4 far-right terrorist plots have been foiled in the last year in the UK, and the threat is only growing

Assistant Commissioner Mark Rowley of the Metropolitan Police makes a statement outside of New Scotland Yard on March 24, 2017 in London, England.

caption
Assistant Commissioner Mark Rowley of the Metropolitan Police makes a statement outside of New Scotland Yard on March 24, 2017 in London, England.
source
Jack Taylor/Getty Images

  • British authorities have stopped four far-right terror attacks in the last year.
  • The UK’s outgoing head of counter-terrorism policing has warned of the growing danger of the far-right.
  • “For the first time we have a home-grown proscribed white-supremacist neo-Nazi terror group,” Mark Rowley said.

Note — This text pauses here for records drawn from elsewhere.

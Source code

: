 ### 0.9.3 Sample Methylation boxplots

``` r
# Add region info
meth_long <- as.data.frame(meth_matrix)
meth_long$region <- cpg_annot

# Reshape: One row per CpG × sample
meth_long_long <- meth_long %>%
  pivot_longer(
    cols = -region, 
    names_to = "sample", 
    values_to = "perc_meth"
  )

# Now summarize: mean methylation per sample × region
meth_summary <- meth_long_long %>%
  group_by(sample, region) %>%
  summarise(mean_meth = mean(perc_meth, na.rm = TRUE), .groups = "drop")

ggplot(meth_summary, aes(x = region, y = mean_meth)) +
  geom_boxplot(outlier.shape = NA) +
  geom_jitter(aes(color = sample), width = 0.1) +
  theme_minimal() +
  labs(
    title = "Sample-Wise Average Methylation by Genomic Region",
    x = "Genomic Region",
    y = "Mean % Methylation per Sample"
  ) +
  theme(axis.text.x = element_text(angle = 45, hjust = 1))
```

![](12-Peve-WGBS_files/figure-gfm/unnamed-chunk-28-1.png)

The threat of far-right terrorism in the UK is growing and British authorities have foiled four terror plots in the last year, a retiring senior police officer has warned.

Assistant commissioner Mark Rowley, the UK’s head of counter-terrorism policing, said in a speech at think tank Policy Exchange on Monday that the threat from the far-right in Britain is “of grave concern,” and it is becoming increasingly organised.

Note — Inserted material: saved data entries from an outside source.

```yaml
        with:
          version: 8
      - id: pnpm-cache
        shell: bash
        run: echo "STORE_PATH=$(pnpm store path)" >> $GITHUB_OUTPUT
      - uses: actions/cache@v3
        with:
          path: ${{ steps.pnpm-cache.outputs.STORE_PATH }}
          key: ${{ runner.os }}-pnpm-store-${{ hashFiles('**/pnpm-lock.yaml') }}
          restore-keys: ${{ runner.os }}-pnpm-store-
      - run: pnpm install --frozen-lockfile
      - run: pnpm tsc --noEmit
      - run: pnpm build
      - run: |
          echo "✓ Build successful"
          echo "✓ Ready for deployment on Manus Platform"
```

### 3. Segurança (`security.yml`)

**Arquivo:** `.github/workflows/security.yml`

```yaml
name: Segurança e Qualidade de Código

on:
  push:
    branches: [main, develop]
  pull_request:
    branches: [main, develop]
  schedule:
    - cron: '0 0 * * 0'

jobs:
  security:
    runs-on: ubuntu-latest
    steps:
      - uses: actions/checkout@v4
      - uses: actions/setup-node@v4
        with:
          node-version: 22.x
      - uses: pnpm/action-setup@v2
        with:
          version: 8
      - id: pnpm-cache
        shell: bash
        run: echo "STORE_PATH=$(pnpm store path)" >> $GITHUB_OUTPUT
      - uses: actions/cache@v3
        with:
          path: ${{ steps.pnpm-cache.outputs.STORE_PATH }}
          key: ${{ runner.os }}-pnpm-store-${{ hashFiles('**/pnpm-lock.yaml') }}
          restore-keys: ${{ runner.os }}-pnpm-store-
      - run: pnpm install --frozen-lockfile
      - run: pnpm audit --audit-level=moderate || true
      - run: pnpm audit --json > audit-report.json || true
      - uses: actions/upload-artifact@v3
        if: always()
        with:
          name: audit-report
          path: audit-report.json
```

“For the first time we have a home-grown proscribed white-supremacist neo-Nazi terror group, which seeks to plan attacks and build international networks,” he said, according to a transcript of his remarks. “You will agree this is a matter of grave concern.”

He also made comparisons between the far-right and the threat of Islamist terrorism: “Ironically, while Islamist and Extreme Right Wing ideologies may appear to be at opposing ends of the argument it is evident that they both have a great deal in common.

“I think it important to expose some of what we see as extremists systematically and determinedly trying to undermine a peaceful, tolerant and democratic society.”

He added: “Islamist and right wing extremism is reaching into our communities through sophisticated propaganda and subversive strategies creating and exploiting vulnerabilities that can ultimately lead to acts of violence and terrorism.”

Far-right leaders Tommy Robinson and Jayda Fransen – neither of whom have been accused of terror offenses – were accused by Rowley of producing “extremist rhetoric with the common goal of increasing tensions and divisions in communities.”

British law enforcement currently has more than 600 terrorism investigations underway across the spectrum (Islamism, the far-right, and others), with more than 3,000 subjects of interest.

“10 conspiracies of an Islamist nature were stopped since the Westminster attack,” Rowley said, referring to the March 2017 terror attack in London that left 6 dead.

“And I can tell you today that over that same period police have been able to prevent a further four extreme right wing inspired plots in the UK.

“It is important we make these figures public in order to illustrate the growth of right wing terrorism.”

In February 2019, Darren Osborne was sentenced to life in prison after driving a van into a group of Muslims outside a mosque in Finsbury Park, North London, killing one person and injuring nine others. The judge said Osborne was “rapidly radicalised over the internet by those determined to spread hatred of Muslims.”